Another trend I’ve noticed is the subsuming of art directly into the commercial economy. Not just art that's in the market but art that's of the market. The most obvious example is the increasing prominence of “branded art”: established artists being commissioned to do projects for brands like Louis Vuitton or AirBnB. I think it goes without saying that there may be questionable things about this trend, but it’s clearly providing a lot of work for artists. Especially for visual artists, there's more and more demand for creativity. Creativity has become this enormous buzzword among the corporate and commercial worlds—more and more things require design today.

I'm interested in the way that people are responding to all of this—not just as individuals but collectively. More and more organizations, like Kickstarter, are trying to replace the old ways that artists were funded. For example, The New Museum has an incubator called “NEW INC” which works with artists to, among other projects, bring products to market. Artists are organizing not just as entrepreneurs but also as workers. There is an organization called W.A.G.E., Working Artists and the Greater Economy, which is trying to get museums to actually pay artists for things that they don't pay them to do right now. This brings us back to tonight’s context, more and more art schools are trying to integrate the development of entrepreneurial skills into their programs.

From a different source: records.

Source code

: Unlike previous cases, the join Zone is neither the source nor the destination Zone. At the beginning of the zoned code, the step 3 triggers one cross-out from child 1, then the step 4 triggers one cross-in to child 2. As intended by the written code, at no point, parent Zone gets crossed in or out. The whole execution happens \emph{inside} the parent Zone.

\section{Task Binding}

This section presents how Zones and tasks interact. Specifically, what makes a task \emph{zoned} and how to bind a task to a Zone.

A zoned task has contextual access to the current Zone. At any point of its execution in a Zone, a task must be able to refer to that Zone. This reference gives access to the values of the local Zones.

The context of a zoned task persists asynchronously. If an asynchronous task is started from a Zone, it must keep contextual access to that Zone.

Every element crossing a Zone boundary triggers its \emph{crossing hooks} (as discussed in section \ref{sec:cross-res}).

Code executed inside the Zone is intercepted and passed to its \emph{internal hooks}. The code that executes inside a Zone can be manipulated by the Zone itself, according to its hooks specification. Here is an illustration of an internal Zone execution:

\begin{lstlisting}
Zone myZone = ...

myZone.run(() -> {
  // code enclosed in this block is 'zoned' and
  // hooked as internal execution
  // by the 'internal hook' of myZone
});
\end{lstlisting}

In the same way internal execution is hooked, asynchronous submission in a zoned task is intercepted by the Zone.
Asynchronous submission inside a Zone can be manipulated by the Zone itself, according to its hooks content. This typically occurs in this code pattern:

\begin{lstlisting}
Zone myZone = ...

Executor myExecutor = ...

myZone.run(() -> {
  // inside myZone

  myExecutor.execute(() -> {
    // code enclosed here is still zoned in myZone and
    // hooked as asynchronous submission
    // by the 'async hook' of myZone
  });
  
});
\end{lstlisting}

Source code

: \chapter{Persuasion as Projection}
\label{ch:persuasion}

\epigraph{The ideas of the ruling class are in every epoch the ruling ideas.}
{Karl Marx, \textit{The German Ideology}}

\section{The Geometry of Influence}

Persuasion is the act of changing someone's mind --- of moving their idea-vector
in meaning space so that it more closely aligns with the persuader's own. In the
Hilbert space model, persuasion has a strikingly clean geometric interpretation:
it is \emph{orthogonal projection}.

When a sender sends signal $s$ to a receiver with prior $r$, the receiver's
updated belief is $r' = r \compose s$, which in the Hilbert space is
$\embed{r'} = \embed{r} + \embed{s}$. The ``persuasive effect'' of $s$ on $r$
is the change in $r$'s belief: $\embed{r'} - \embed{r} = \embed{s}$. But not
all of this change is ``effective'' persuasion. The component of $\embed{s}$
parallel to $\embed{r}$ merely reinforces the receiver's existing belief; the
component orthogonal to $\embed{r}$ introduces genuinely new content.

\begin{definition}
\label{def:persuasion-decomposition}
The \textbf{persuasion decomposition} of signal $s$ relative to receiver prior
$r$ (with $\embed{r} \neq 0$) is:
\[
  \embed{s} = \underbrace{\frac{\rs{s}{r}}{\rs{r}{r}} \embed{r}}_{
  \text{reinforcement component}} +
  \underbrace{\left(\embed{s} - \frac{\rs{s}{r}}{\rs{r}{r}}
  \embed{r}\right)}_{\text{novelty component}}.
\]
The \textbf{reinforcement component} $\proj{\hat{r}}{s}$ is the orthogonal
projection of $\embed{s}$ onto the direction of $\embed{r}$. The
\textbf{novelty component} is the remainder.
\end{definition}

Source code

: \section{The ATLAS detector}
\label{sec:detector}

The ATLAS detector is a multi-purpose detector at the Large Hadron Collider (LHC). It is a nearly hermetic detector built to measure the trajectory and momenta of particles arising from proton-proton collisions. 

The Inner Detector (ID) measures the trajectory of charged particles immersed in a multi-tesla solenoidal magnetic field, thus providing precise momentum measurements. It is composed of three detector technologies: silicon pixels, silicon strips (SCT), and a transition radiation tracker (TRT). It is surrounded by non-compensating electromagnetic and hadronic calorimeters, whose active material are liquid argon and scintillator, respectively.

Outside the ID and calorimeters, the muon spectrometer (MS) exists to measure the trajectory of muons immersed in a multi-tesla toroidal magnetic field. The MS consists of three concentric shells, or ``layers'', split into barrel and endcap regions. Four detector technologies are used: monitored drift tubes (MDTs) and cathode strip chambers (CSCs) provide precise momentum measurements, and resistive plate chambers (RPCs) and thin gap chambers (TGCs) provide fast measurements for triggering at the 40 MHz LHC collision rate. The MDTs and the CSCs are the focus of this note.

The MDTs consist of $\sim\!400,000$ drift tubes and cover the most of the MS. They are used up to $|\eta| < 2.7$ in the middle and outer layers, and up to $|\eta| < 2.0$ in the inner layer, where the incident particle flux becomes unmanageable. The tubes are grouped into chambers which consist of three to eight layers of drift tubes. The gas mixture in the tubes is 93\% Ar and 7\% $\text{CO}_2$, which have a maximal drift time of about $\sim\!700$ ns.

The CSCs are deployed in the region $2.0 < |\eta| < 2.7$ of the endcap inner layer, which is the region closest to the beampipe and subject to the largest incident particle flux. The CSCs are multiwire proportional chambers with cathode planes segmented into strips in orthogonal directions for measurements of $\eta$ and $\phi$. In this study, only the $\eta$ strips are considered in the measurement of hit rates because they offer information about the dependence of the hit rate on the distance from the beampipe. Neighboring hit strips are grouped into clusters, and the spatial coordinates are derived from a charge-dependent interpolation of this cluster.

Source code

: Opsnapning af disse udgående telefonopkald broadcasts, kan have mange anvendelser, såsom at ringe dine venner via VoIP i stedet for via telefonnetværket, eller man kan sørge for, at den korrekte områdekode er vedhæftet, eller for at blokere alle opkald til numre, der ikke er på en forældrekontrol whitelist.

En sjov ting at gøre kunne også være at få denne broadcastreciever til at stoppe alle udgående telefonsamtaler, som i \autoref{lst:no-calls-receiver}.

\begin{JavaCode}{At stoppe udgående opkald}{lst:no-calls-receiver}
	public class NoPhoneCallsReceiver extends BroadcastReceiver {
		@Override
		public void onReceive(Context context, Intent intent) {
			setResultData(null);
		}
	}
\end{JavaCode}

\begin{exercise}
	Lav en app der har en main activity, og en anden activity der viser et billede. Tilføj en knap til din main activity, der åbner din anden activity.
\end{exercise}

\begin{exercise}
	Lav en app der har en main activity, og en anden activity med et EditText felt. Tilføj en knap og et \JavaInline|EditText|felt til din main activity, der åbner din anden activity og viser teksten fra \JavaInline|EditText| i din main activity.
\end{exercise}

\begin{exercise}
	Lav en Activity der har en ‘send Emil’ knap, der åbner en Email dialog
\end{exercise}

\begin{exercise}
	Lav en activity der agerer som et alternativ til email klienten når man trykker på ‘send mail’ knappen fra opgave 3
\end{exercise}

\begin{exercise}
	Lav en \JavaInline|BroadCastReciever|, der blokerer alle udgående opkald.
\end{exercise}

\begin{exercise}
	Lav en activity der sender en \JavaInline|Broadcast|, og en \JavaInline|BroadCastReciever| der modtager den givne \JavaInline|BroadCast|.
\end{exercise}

One thing I want to point out, which I think gets lost in the conversation about the efficiencies of the Internet, is that the main cost of making art is not going down and never will go down. The two main costs of making art are keeping the artists alive while they make it and becoming an artist in the first place. The cost of the latter is going up all the time—becoming an artist means getting one, or, often two university degrees, which involves accumulating a lot of student debt.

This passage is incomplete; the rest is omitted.